Ella suspiró, derrotada. Tenía la mirada baja y los labios le temblaban levemente.

—Ya no se puede abrir —dijo finalmente.

Leonardo parpadeó, se volvió un momento a mirar la puerta y luego la miró a ella, confundido.

—¿Qué cosa?

—La puerta —empezó a decir—, ya no se puede abrir la puerta.

Leonardo frunció el ceño, se volvió de nuevo hacia la puerta, como el heroico Poirot se vuelve hacia el culpable cuando descubre que hizo el crimen del día, y trató de girar la perilla.

Por todos los cielos, no giraba.

—¿Pero qué...? —susurró, para él mismo.

Miró por unos segundos la puerta. Parecía un muro firme y pálido que les separaba del mundo exterior, de la gente y de la música que chillaba por todos lados, que se imponía ante ellos como un coloso sacado de epopeyas. Con todas sus fuerzas trató de empujar la puerta para que abriese, pero nada servía. Parecía estar trancada con millones de mecanismos, con pequeñas tuercas invisibles hechas por algún científico loco de esas películas animadas para niños.

Carraspeó.

Golpeó la puerta de nuevo, la empujó, e incluso le dio un puñetazo, como se lo había dado a Alonzo Parisi minutos antes, cargado de rabia y de euforia. Pero incluso todo ese esfuerzo fue en vano, y lo que le hizo fue, en realidad, dejarle tres marcas extrañas en la muñeca y un dolor punzante en los nudillos.

—¡Oigan! —vociferó, mientras golpeaba la puerta de nuevo, aunque un poco más suave que las veces anteriores—. ¡Abran la puerta!

Y golpeó, y golpeó más fuerte, pero nadie acudía.

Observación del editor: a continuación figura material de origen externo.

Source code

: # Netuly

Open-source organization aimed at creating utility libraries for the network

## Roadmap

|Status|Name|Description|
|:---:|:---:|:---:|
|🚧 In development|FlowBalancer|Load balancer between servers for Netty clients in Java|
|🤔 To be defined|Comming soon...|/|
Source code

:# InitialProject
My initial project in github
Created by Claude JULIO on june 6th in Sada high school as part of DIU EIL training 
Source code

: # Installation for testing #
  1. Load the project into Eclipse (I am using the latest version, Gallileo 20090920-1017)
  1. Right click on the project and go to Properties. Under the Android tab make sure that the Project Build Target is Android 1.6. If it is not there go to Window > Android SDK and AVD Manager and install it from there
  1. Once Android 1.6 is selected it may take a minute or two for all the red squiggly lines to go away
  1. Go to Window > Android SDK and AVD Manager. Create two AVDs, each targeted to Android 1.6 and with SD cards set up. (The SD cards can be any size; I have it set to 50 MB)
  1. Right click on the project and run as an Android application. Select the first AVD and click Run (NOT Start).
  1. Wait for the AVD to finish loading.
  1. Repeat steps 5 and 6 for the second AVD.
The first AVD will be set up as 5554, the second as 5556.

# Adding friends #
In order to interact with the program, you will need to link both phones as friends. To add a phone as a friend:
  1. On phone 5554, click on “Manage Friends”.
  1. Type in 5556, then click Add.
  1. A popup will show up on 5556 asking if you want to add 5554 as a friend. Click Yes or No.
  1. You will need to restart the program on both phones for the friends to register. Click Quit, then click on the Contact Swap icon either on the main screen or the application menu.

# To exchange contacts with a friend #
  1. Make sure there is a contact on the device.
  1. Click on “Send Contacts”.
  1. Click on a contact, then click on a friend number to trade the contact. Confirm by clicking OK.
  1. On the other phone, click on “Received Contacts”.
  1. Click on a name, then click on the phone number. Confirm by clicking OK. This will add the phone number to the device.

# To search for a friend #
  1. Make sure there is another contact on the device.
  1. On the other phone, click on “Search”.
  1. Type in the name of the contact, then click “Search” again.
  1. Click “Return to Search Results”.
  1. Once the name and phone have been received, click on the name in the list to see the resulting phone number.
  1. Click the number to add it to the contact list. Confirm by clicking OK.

Afuera se escuchaba la música como un ilógico murmullo y en ese momento Leonardo extrañó a Lucia Conte. E incluso a las chicas danesas y aquel imbécil que le había sacado todo el aliento.

—Llevo rato intentando eso —admitió Mars. Soltó otro suspiro, y se sentó en el suelo. Tenía los ojos brillosos, y la expresión de su rostro se estremecía de nerviosismo—. Nadie escucha, y la puerta..., la puerta parece no tener señales de querer abrirse.

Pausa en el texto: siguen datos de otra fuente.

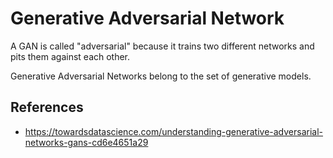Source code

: # Generative Adversarial Network

A GAN is called "adversarial" because it trains two different networks and pits them against each other.

Generative Adversarial Networks belong to the set of generative models.

## References
- https://towardsdatascience.com/understanding-generative-adversarial-networks-gans-cd6e4651a29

—Menuda mierda —murmuró Leonardo, algo preocupado—. ¿Ahora qué?

—No lo sé —se sinceró Mars. Luego abrió la boca, que aún conservaba el tono rosado del labial, y la volvió a cerrar, sin decir nada.

—Menuda mierda —repitió Leonardo—. Me hubiese ido a esa fiesta de los Cavizzi.

Bajó por completo los escalones, y se sentó en el piso, justo al lado de Mars. Suspiró, miró hacia todas partes, sin saber muy bien qué hacer, y finalmente cerró los ojos, como pensativo.

—Oye —murmuró Mars.

Él entonces abrió los ojos, curioso, y la miró.

—¿Qué?

—Por favor, sácanos de aquí —imploró ella, con los ojos brillosos de nacientes lágrimas—. Tengo un poco de claustrofobia y andar encerrada no me gusta para nada. En serio, te lo suplico.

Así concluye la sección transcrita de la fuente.